Plots of normalized ℓ₂-norm reconstruction error as a function of the rank constraint parameters r_C, r_G, and r_S. When particular rank constraint values are not given for specific curves, it indicates that the corresponding rank constraints were not imposed. Note that when G-based constraints are not used, the LORAKS reconstruction achieves its optimal value when r_C=27 (cyan curve). When S-based constraints are not used, the LORAKS reconstruction achieves its optimal value when r_C=22 (purple curve). When all constraints are used, the LORAKS reconstruction achieves its optimal value when r_C=31, r_G=21, and r_S=70 (dark yellow dash-dotted curve).

Fig. 12

LORAKS reconstruction of an undersampled T₂-weighted spin-echo brain image of a healthy subject. (a) Magnitude of the fully sampled reference image. (b) Phase of the fully sampled reference image. (c) Random k-space sampling mask. (d) Zero-filled Fourier reconstruction. (e) LORAKS reconstruction with r_C = 50. (f) LORAKS reconstruction with r_G = 120. (g) LORAKS reconstruction with r_S = 70. Note that the reconstructions shown in (f) and (g) still contain small residual aliasing artifacts, which are visible upon close inspection. (h–k) Error images corresponding to the reconstructions shown in (d–g). The colorscale has been normalized such that the grayscale ranges from 0 to 1 for the images in (d–g). For comparison, ℓ₁-norm and TV minimization results are shown in (l) and (n), respectively, with corresponding error images shown in (m) and (o).

Fig. 13

LORAKS reconstruction of the image from Fig. 12 with a “half k-space” sampling pattern. (a) Sampling mask. (b) Zero-filled Fourier reconstruction. (c) LORAKS reconstruction with r_C = 50. (d) LORAKS reconstruction with r_G = 120. (e) LORAKS reconstruction with r_S = 70. (f) Homodyne reconstruction [20]. Note that close inspection might be necessary to visualize the differences between the images shown in (b–f). (g–k) Error images corresponding to the reconstructions shown in (b–f).
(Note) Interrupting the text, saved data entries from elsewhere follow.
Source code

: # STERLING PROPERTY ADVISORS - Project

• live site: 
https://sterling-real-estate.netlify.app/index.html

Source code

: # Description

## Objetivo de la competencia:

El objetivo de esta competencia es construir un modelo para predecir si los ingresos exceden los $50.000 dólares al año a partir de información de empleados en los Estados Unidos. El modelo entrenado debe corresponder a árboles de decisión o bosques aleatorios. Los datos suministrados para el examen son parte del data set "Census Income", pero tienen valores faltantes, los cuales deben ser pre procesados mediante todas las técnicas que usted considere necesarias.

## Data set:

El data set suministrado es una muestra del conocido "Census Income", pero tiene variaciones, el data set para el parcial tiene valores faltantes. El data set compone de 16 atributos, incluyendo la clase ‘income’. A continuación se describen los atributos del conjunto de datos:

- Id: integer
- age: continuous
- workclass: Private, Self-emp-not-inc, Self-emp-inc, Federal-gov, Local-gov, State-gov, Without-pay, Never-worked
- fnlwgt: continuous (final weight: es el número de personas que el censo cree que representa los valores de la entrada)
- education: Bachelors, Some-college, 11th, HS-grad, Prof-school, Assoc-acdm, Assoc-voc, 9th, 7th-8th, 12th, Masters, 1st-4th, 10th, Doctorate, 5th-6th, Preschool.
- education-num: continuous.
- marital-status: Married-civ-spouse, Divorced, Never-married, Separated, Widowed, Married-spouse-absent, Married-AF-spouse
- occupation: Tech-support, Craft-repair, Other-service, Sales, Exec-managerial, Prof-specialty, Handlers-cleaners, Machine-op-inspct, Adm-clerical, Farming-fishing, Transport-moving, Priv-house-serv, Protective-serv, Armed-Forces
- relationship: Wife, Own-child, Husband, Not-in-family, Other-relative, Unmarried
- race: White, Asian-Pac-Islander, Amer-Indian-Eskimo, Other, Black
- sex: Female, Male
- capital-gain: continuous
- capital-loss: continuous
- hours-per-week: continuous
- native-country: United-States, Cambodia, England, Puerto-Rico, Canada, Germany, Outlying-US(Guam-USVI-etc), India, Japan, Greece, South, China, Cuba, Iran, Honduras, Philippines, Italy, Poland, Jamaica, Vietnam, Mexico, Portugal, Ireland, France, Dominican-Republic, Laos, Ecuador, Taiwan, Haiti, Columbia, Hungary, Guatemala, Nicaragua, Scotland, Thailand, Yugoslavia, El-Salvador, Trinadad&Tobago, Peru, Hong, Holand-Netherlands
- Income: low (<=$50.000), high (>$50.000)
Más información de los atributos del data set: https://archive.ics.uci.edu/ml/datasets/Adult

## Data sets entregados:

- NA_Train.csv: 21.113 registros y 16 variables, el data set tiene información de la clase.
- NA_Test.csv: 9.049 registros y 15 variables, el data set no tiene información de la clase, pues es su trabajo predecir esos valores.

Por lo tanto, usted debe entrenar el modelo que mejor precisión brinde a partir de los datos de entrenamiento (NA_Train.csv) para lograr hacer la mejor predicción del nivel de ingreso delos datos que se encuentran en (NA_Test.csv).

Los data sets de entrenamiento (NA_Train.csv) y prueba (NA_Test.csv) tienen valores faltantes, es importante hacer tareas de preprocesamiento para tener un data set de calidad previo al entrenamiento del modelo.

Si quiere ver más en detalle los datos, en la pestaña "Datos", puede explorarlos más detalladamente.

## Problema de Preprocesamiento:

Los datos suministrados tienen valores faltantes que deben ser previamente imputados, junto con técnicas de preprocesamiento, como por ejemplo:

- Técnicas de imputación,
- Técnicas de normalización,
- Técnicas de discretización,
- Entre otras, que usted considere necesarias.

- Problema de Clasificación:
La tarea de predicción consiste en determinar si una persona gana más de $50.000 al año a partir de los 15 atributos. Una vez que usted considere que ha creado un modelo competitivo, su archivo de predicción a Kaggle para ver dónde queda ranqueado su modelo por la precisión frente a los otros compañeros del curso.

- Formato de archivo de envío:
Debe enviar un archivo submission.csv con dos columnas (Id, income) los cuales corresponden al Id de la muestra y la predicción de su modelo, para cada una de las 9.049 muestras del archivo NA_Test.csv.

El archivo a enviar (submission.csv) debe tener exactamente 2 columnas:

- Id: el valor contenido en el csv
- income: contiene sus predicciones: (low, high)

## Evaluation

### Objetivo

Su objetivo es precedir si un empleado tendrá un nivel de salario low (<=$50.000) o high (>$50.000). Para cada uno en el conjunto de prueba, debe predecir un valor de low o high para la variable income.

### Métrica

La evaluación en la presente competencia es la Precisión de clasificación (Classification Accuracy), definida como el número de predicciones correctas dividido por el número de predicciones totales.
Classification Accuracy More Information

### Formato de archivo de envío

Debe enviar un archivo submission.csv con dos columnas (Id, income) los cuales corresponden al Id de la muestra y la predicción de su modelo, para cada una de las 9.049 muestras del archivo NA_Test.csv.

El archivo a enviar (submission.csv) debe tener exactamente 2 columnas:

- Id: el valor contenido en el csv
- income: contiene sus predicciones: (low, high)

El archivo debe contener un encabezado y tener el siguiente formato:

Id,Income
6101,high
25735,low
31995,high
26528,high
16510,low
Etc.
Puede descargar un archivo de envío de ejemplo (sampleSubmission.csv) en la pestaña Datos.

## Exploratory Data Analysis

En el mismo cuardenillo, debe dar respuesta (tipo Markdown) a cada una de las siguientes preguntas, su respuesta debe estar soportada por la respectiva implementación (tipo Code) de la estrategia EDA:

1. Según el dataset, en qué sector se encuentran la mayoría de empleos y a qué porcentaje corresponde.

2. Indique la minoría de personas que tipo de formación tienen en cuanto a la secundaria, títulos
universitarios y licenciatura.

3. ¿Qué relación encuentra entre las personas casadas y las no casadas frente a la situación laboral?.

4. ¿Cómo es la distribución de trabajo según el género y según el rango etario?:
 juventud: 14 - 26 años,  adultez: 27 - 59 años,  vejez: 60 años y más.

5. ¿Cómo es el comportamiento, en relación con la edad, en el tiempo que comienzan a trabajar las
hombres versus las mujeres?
The colorscale has been normalized such that the grayscale ranges from 0 to 1 for the images in (b–f).

Fig. 14

LORAKS reconstruction of an undersampled T₁-weighted MPRAGE brain image of a patient with a stroke lesion. (a) Magnitude of the fully sampled reference image. (b) Phase of the fully sampled reference image. (c) Random sampling mask. (d) Zero-filled Fourier reconstruction. (e) LORAKS reconstruction with r_C = 50. (f) LORAKS reconstruction with r_G = 105. (g) LORAKS reconstruction with r_S = 75. (h–k) Error images corresponding to the reconstructions shown in (d–g). The colorscale has been normalized such that the grayscale ranges from 0 to 1 for the images in (d–g). For comparison, ℓ₁-norm and TV minimization results are shown in (l) and (n), respectively, with corresponding error images shown in (m) and (o).